Bu bir filmin adı. Bir zamanlar, Sinema ve TV’lerde sevilerek izleniyordu. Oysa, günümüzde Türkiye’nin içinde bulunduğu durum ve girdiği çıkmaz sokağın filmi, üzüntüyle izleniyor. Herkesin merakı, bu film sonunda nasıl bitecek?
Değerli okurlarım, Öteden beri sık söylenen bir söz vardır. “Kimin yerine olmak istersin veya istemezsin?” diye, Bugün için verilecek en doğru cevap, “İktidarın yerinde olmak istemem.”

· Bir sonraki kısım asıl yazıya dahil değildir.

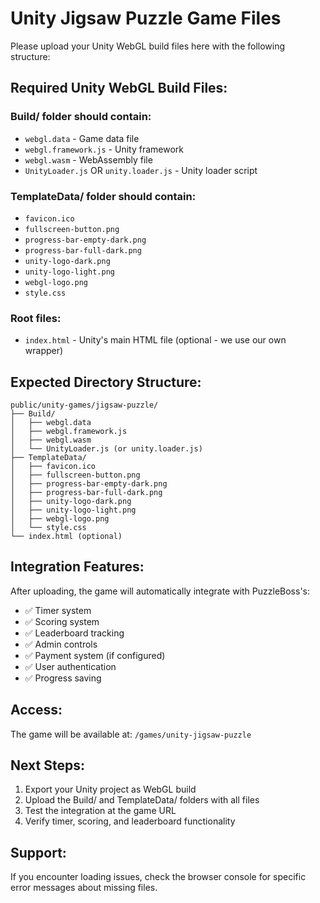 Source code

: 
# Unity Jigsaw Puzzle Game Files

Please upload your Unity WebGL build files here with the following structure:

## Required Unity WebGL Build Files:

### Build/ folder should contain:
- `webgl.data` - Game data file
- `webgl.framework.js` - Unity framework
- `webgl.wasm` - WebAssembly file
- `UnityLoader.js` OR `unity.loader.js` - Unity loader script

### TemplateData/ folder should contain:
- `favicon.ico`
- `fullscreen-button.png`
- `progress-bar-empty-dark.png`
- `progress-bar-full-dark.png`
- `unity-logo-dark.png`
- `unity-logo-light.png`
- `webgl-logo.png`
- `style.css`

### Root files:
- `index.html` - Unity's main HTML file (optional - we use our own wrapper)

## Expected Directory Structure:
```
public/unity-games/jigsaw-puzzle/
├── Build/
│   ├── webgl.data
│   ├── webgl.framework.js
│   ├── webgl.wasm
│   └── UnityLoader.js (or unity.loader.js)
├── TemplateData/
│   ├── favicon.ico
│   ├── fullscreen-button.png
│   ├── progress-bar-empty-dark.png
│   ├── progress-bar-full-dark.png
│   ├── unity-logo-dark.png
│   ├── unity-logo-light.png
│   ├── webgl-logo.png
│   └── style.css
└── index.html (optional)
```

## Integration Features:
After uploading, the game will automatically integrate with PuzzleBoss's:
- ✅ Timer system
- ✅ Scoring system  
- ✅ Leaderboard tracking
- ✅ Admin controls
- ✅ Payment system (if configured)
- ✅ User authentication
- ✅ Progress saving

## Access:
The game will be available at: `/games/unity-jigsaw-puzzle`

## Next Steps:
1. Export your Unity project as WebGL build
2. Upload the Build/ and TemplateData/ folders with all files
3. Test the integration at the game URL
4. Verify timer, scoring, and leaderboard functionality

## Support:
If you encounter loading issues, check the browser console for specific error messages about missing files.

Ülkeyi yöneten siyasi iktidarların yalnız yurt içinde değil, yurt dışında da ülkeyi temsilen önemli sorumlulukları vardır. Buna kısaca “Diplomasi” deniyor. Bu öyle küçümsenecek bir olgu değildir. Dünyada mevcut olup da Birleşmiş Milletlere kayıtlı 194 ülkeye karşı diplomatik ilişkileriimiz ve bu ilişkilerin iyi yönde olması gerekir.
BİZİM DIŞ SİYASETİMİZ
Savaşarak kazanılan ve kurulan yeni Türk devleti ve Türkiye Cumhuriyeti’nin diş siyasetini, iç siyaseti ile birleştirerek, daha başlangıçta Atatürk belirlemiş ve, “Yurtta Barış, Dünyada Barış” demiş.
Bu siyaset şekli, 80 yıllık Cumhuriyet döneminde titizlikle uygulandı. Ta ki, bu iktidar yönetime gelinceye kadar.

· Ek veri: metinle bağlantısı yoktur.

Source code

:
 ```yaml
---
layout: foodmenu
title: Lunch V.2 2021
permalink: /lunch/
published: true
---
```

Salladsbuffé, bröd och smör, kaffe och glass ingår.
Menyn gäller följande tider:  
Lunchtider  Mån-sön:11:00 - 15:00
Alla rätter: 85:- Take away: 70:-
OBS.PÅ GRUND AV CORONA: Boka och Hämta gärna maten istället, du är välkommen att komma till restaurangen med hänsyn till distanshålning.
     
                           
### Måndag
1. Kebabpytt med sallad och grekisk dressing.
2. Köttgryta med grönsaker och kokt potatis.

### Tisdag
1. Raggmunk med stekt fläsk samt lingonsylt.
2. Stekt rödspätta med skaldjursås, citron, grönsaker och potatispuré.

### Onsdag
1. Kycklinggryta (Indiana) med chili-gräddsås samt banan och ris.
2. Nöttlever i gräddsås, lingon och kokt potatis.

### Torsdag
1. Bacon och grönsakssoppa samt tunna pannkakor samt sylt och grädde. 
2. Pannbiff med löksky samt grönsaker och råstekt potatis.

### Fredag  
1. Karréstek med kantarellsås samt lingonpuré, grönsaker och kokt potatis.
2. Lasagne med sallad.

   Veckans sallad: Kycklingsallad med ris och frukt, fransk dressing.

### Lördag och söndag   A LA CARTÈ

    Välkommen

Bu iktidarın gelmesiyle, öncelikle komşularımızla aramız bozuldu. Daha sonra, komşu olmayan öteki ülkelere –tabir uygunsa- posta konmaya başlandı.
Neticede komşuluk ilişkilerimiz zora girerken, dünyadaki dost devlet sayısı da azaldı. Kimi Afrika ülkeleri haricinde, dostumuz pek kalmadı.

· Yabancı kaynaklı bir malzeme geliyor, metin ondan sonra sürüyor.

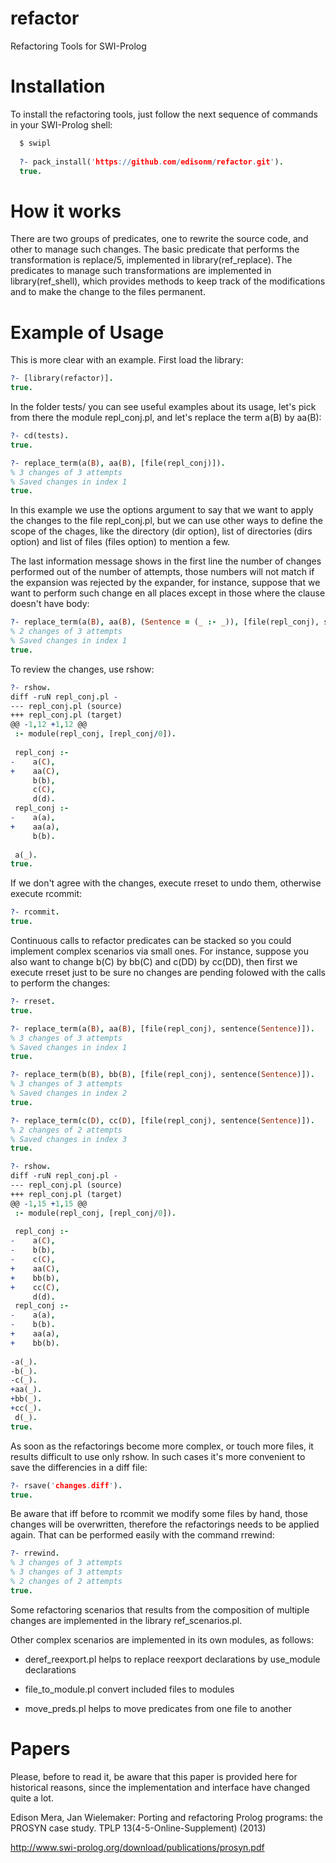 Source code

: refactor
========

Refactoring Tools for SWI-Prolog

Installation
============

To install the refactoring tools, just follow the next sequence of commands
in your SWI-Prolog shell:

```prolog
  $ swipl
  
  ?- pack_install('https://github.com/edisonm/refactor.git').
  true.
```

How it works
============

There are two groups of predicates, one to rewrite the source code, and other to
manage such changes.  The basic predicate that performs the transformation is
replace/5, implemented in library(ref_replace).  The predicates to manage such
transformations are implemented in library(ref_shell), which provides methods to
keep track of the modifications and to make the change to the files permanent.

Example of Usage
================

This is more clear with an example.  First load the library:

```prolog
?- [library(refactor)].
true.
```

In the folder tests/ you can see useful examples about its usage, let's pick from
there the module repl_conj.pl, and let's replace the term a(B) by aa(B):

```prolog
?- cd(tests).
true.

?- replace_term(a(B), aa(B), [file(repl_conj)]).
% 3 changes of 3 attempts
% Saved changes in index 1
true.
```

In this example we use the options argument to say that we want to apply the
changes to the file repl_conj.pl, but we can use other ways to define the scope
of the chages, like the directory (dir option), list of directories (dirs
option) and list of files (files option) to mention a few.

The last information message shows in the first line the number of changes
performed out of the number of attempts, those numbers will not match if the
expansion was rejected by the expander, for instance, suppose that we want to
perform such change en all places except in those where the clause doesn't have
body:

```prolog
?- replace_term(a(B), aa(B), (Sentence = (_ :- _)), [file(repl_conj), sentence(Sentence)]).
% 2 changes of 3 attempts
% Saved changes in index 1
true.
```

To review the changes, use rshow:


```prolog
?- rshow.
diff -ruN repl_conj.pl -
--- repl_conj.pl (source)
+++ repl_conj.pl (target)
@@ -1,12 +1,12 @@
 :- module(repl_conj, [repl_conj/0]).
 
 repl_conj :-
-    a(C),
+    aa(C),
     b(b),
     c(C),
     d(d).
 repl_conj :-
-    a(a),
+    aa(a),
     b(b).
 
 a(_).
true.

```

If we don't agree with the changes, execute rreset to undo them, otherwise execute rcommit:

```prolog
?- rcommit.
true.

```

Continuous calls to refactor predicates can be stacked so you could implement
complex scenarios via small ones.  For instance, suppose you also want to change
b(C) by bb(C) and c(DD) by cc(DD), then first we execute rreset just to be sure no
changes are pending folowed with the calls to perform the changes:

```prolog
?- rreset.
true.

?- replace_term(a(B), aa(B), [file(repl_conj), sentence(Sentence)]).
% 3 changes of 3 attempts
% Saved changes in index 1
true.

?- replace_term(b(B), bb(B), [file(repl_conj), sentence(Sentence)]).
% 3 changes of 3 attempts
% Saved changes in index 2
true.

?- replace_term(c(D), cc(D), [file(repl_conj), sentence(Sentence)]).
% 2 changes of 2 attempts
% Saved changes in index 3
true.

?- rshow.
diff -ruN repl_conj.pl -
--- repl_conj.pl (source)
+++ repl_conj.pl (target)
@@ -1,15 +1,15 @@
 :- module(repl_conj, [repl_conj/0]).
 
 repl_conj :-
-    a(C),
-    b(b),
-    c(C),
+    aa(C),
+    bb(b),
+    cc(C),
     d(d).
 repl_conj :-
-    a(a),
-    b(b).
+    aa(a),
+    bb(b).
 
-a(_).
-b(_).
-c(_).
+aa(_).
+bb(_).
+cc(_).
 d(_).
true.

```

As soon as the refactorings become more complex, or touch more files, it results
difficult to use only rshow.  In such cases it's more convenient to save the
differencies in a diff file:

```prolog
?- rsave('changes.diff').
true.

```

Be aware that iff before to rcommit we modify some files by hand, those changes
will be overwritten, therefore the refactorings needs to be applied again.  That
can be performed easily with the command rrewind:

```prolog
?- rrewind.
% 3 changes of 3 attempts
% 3 changes of 3 attempts
% 2 changes of 2 attempts
true.

```

Some refactoring scenarios that results from the composition of multiple changes
are implemented in the library ref_scenarios.pl.

Other complex scenarios are implemented in its own modules, as follows:

- deref_reexport.pl helps to replace reexport declarations by use_module declarations

- file_to_module.pl convert included files to modules

- move_preds.pl helps to move predicates from one file to another


Papers
======

Please, before to read it, be aware that this paper is provided here for
historical reasons, since the implementation and interface have changed quite a
lot.

Edison Mera, Jan Wielemaker: Porting and refactoring Prolog programs:
the PROSYN case study. TPLP 13(4-5-Online-Supplement) (2013)

http://www.swi-prolog.org/download/publications/prosyn.pdf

EN BÜYÜK DERT, SURİYE OLDU
Eski bir Osmanlı toprağı olan Suriye ile ilişkilerimiz, Güneydoğudaki terör odakları yüzünden bir zaman iyi değilse de, 8 yıl öncesine kadar gayet iyi idi.
Ne zaman ki, ABD’nin Suriye topraklarında ve bizim güney sınırımızda bir Kürt Devleti kurmak istemesi yüzünden, Amerika’nın ağzına bakıp ilişkilerimizi kopardık.
Onunla da kalmadık, Suriye ile savaşır hale geldik. Daha sonra maruz kaldığımız göç dalgası, bizim ekonomik ve sosyal hayatımızı bozduğu gibi, Avrupa’yı da tedirgin etti.
Ne var ki, Suriye’yi ortadan kaldırmak isteyen Amerika’ya karşın Rusya, tamamen Suriye’nin yanında yer aldı. Bu durumu İran da destekleyince, ülkemiz iyice zora girdi. Görünen o ki, Türkiye’nin bu zordan kurtulması artık pek kolay olmayacak. TARZAN ZOR DURUMDA
Ülkeyi yönetenlerin bu durumu görüp ayakları yere bassa da, bu çamurdan çıkmanın yolunu bulmak çok zor.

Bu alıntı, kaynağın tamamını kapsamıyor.